Study material:

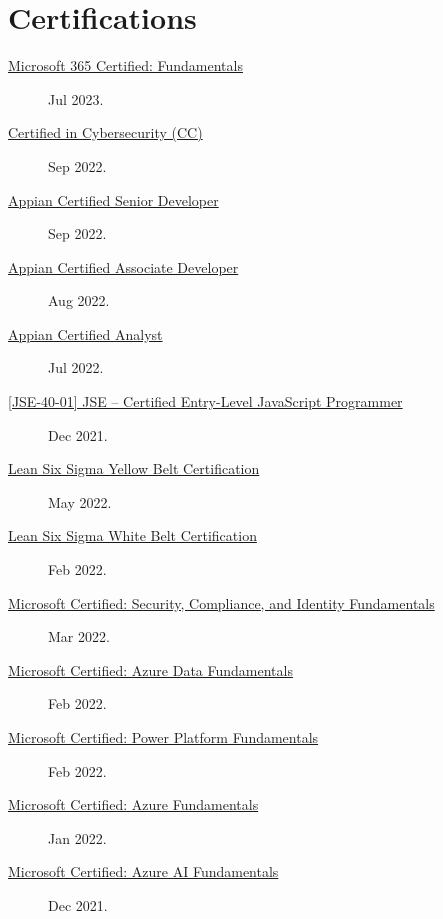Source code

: \documentclass{article}
\begin{document}
\section*{Certifications}\vspace{-0.5em}
\begin{description}
  \item [\href{https://learn.microsoft.com/api/credentials/share/en-us/AlexKoikCestone-7541/34191BBB3EBF09A3?sharingId=DCF7D068E6ED12E6}{Microsoft 365 Certified: Fundamentals}] Jul 2023.
  \item [\href{https://www.credly.com/badges/f0aab7ce-2f5d-4569-8705-3dc23fc34200/public_url}{Certified in Cybersecurity (CC)}] Sep 2022.
  \item [\href{https://community.appian.com/members/alexanderk7594?badge=cert&now=637997122455046997}{Appian Certified Senior Developer}] Sep 2022.
  \item [\href{https://community.appian.com/members/alexanderk7594?badge=cert&now=637997122455046997}{Appian Certified Associate Developer}] Aug 2022.
  \item [\href{https://community.appian.com/members/alexanderk7594?badge=cert&now=637997122455046997}{Appian Certified Analyst}] Jul 2022.
  \item [\href{https://www.credly.com/badges/e75210e4-8d08-43ea-af72-ec70ef666eee/public_url}{[JSE-40-01] JSE – Certified Entry-Level JavaScript Programmer}] Dec 2021.
  \item [\href{https://api.badgr.io/public/assertions/KE5P9gfoQ7S3-hpvZP4PIQ}{Lean Six Sigma Yellow Belt Certification}] May 2022.
  \item [\href{https://api.badgr.io/public/assertions/JhPP0s2rQWWGrc9ZkYqhkg}{Lean Six Sigma White Belt Certification}] Feb 2022.
  \item [\href{https://learn.microsoft.com/api/credentials/share/en-us/AlexKoikCestone-7541/DF45C662407C41C5?sharingId=DCF7D068E6ED12E6}{Microsoft Certified: Security, Compliance, and Identity Fundamentals}] Mar 2022.
  \item [\href{https://learn.microsoft.com/api/credentials/share/en-us/AlexKoikCestone-7541/37294D69297F1741?sharingId=DCF7D068E6ED12E6}{Microsoft Certified: Azure Data Fundamentals}] Feb 2022.
  \item [\href{https://learn.microsoft.com/api/credentials/share/en-us/AlexKoikCestone-7541/CE492D7BE04E2F0D?sharingId=DCF7D068E6ED12E6}{Microsoft Certified: Power Platform Fundamentals}] Feb 2022.
  \item [\href{https://learn.microsoft.com/api/credentials/share/en-us/AlexKoikCestone-7541/51E3A61AEA2E3998?sharingId=DCF7D068E6ED12E6}{Microsoft Certified: Azure Fundamentals}] Jan 2022.
  \item [\href{https://learn.microsoft.com/api/credentials/share/en-us/AlexKoikCestone-7541/32EE850D92B0C609?sharingId=DCF7D068E6ED12E6}{Microsoft Certified: Azure AI Fundamentals}] Dec 2021.
\end{description}
\end{document}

Work order:
Return the records above verbatim, leaving out images.

Response to this exercise:
Source code

: \documentclass{article}
\begin{document}
\section*{Certifications}\vspace{-0.5em}
\begin{description}
  \item [\href{https://learn.microsoft.com/api/credentials/share/en-us/AlexKoikCestone-7541/34191BBB3EBF09A3?sharingId=DCF7D068E6ED12E6}{Microsoft 365 Certified: Fundamentals}] Jul 2023.
  \item [\href{https://www.credly.com/badges/f0aab7ce-2f5d-4569-8705-3dc23fc34200/public_url}{Certified in Cybersecurity (CC)}] Sep 2022.
  \item [\href{https://community.appian.com/members/alexanderk7594?badge=cert&now=637997122455046997}{Appian Certified Senior Developer}] Sep 2022.
  \item [\href{https://community.appian.com/members/alexanderk7594?badge=cert&now=637997122455046997}{Appian Certified Associate Developer}] Aug 2022.
  \item [\href{https://community.appian.com/members/alexanderk7594?badge=cert&now=637997122455046997}{Appian Certified Analyst}] Jul 2022.
  \item [\href{https://www.credly.com/badges/e75210e4-8d08-43ea-af72-ec70ef666eee/public_url}{[JSE-40-01] JSE – Certified Entry-Level JavaScript Programmer}] Dec 2021.
  \item [\href{https://api.badgr.io/public/assertions/KE5P9gfoQ7S3-hpvZP4PIQ}{Lean Six Sigma Yellow Belt Certification}] May 2022.
  \item [\href{https://api.badgr.io/public/assertions/JhPP0s2rQWWGrc9ZkYqhkg}{Lean Six Sigma White Belt Certification}] Feb 2022.
  \item [\href{https://learn.microsoft.com/api/credentials/share/en-us/AlexKoikCestone-7541/DF45C662407C41C5?sharingId=DCF7D068E6ED12E6}{Microsoft Certified: Security, Compliance, and Identity Fundamentals}] Mar 2022.
  \item [\href{https://learn.microsoft.com/api/credentials/share/en-us/AlexKoikCestone-7541/37294D69297F1741?sharingId=DCF7D068E6ED12E6}{Microsoft Certified: Azure Data Fundamentals}] Feb 2022.
  \item [\href{https://learn.microsoft.com/api/credentials/share/en-us/AlexKoikCestone-7541/CE492D7BE04E2F0D?sharingId=DCF7D068E6ED12E6}{Microsoft Certified: Power Platform Fundamentals}] Feb 2022.
  \item [\href{https://learn.microsoft.com/api/credentials/share/en-us/AlexKoikCestone-7541/51E3A61AEA2E3998?sharingId=DCF7D068E6ED12E6}{Microsoft Certified: Azure Fundamentals}] Jan 2022.
  \item [\href{https://learn.microsoft.com/api/credentials/share/en-us/AlexKoikCestone-7541/32EE850D92B0C609?sharingId=DCF7D068E6ED12E6}{Microsoft Certified: Azure AI Fundamentals}] Dec 2021.
\end{description}
\end{document}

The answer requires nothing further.